(DIRECTIONS): Copy out every line below without alteration.

[GIVEN INFORMATION — start]

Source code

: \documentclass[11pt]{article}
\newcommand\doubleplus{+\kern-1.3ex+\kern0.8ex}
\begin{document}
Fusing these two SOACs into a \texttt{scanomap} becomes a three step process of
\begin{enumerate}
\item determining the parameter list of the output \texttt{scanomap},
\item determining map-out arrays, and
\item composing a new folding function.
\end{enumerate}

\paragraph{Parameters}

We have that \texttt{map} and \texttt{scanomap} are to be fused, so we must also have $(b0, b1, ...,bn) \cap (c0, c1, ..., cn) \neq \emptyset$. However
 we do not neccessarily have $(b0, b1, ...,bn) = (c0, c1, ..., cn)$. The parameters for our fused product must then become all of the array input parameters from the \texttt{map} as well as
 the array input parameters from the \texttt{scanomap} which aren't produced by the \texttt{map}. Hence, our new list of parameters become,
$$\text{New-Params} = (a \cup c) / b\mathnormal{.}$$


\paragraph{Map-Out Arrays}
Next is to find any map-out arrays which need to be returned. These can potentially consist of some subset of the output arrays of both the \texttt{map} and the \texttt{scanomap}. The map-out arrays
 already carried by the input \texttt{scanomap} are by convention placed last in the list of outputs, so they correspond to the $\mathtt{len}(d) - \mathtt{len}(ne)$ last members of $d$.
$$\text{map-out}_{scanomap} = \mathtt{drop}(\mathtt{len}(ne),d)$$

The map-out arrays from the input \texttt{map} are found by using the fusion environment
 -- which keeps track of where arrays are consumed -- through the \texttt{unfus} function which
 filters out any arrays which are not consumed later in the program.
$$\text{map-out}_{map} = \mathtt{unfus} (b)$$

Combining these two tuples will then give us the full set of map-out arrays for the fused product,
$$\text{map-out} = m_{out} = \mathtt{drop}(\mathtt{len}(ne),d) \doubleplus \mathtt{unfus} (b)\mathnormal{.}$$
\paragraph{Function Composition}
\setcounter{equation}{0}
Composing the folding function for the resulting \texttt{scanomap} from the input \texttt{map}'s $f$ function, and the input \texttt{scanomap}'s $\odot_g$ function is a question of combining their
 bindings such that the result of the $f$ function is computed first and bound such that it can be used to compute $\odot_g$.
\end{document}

[GIVEN INFORMATION — finish]

(TASK SOLUTION):
Source code

: \documentclass[11pt]{article}
\newcommand\doubleplus{+\kern-1.3ex+\kern0.8ex}
\begin{document}
Fusing these two SOACs into a \texttt{scanomap} becomes a three step process of
\begin{enumerate}
\item determining the parameter list of the output \texttt{scanomap},
\item determining map-out arrays, and
\item composing a new folding function.
\end{enumerate}

\paragraph{Parameters}

We have that \texttt{map} and \texttt{scanomap} are to be fused, so we must also have $(b0, b1, ...,bn) \cap (c0, c1, ..., cn) \neq \emptyset$. However
 we do not neccessarily have $(b0, b1, ...,bn) = (c0, c1, ..., cn)$. The parameters for our fused product must then become all of the array input parameters from the \texttt{map} as well as
 the array input parameters from the \texttt{scanomap} which aren't produced by the \texttt{map}. Hence, our new list of parameters become,
$$\text{New-Params} = (a \cup c) / b\mathnormal{.}$$


\paragraph{Map-Out Arrays}
Next is to find any map-out arrays which need to be returned. These can potentially consist of some subset of the output arrays of both the \texttt{map} and the \texttt{scanomap}. The map-out arrays
 already carried by the input \texttt{scanomap} are by convention placed last in the list of outputs, so they correspond to the $\mathtt{len}(d) - \mathtt{len}(ne)$ last members of $d$.
$$\text{map-out}_{scanomap} = \mathtt{drop}(\mathtt{len}(ne),d)$$

The map-out arrays from the input \texttt{map} are found by using the fusion environment
 -- which keeps track of where arrays are consumed -- through the \texttt{unfus} function which
 filters out any arrays which are not consumed later in the program.
$$\text{map-out}_{map} = \mathtt{unfus} (b)$$

Combining these two tuples will then give us the full set of map-out arrays for the fused product,
$$\text{map-out} = m_{out} = \mathtt{drop}(\mathtt{len}(ne),d) \doubleplus \mathtt{unfus} (b)\mathnormal{.}$$
\paragraph{Function Composition}
\setcounter{equation}{0}
Composing the folding function for the resulting \texttt{scanomap} from the input \texttt{map}'s $f$ function, and the input \texttt{scanomap}'s $\odot_g$ function is a question of combining their
 bindings such that the result of the $f$ function is computed first and bound such that it can be used to compute $\odot_g$.
\end{document}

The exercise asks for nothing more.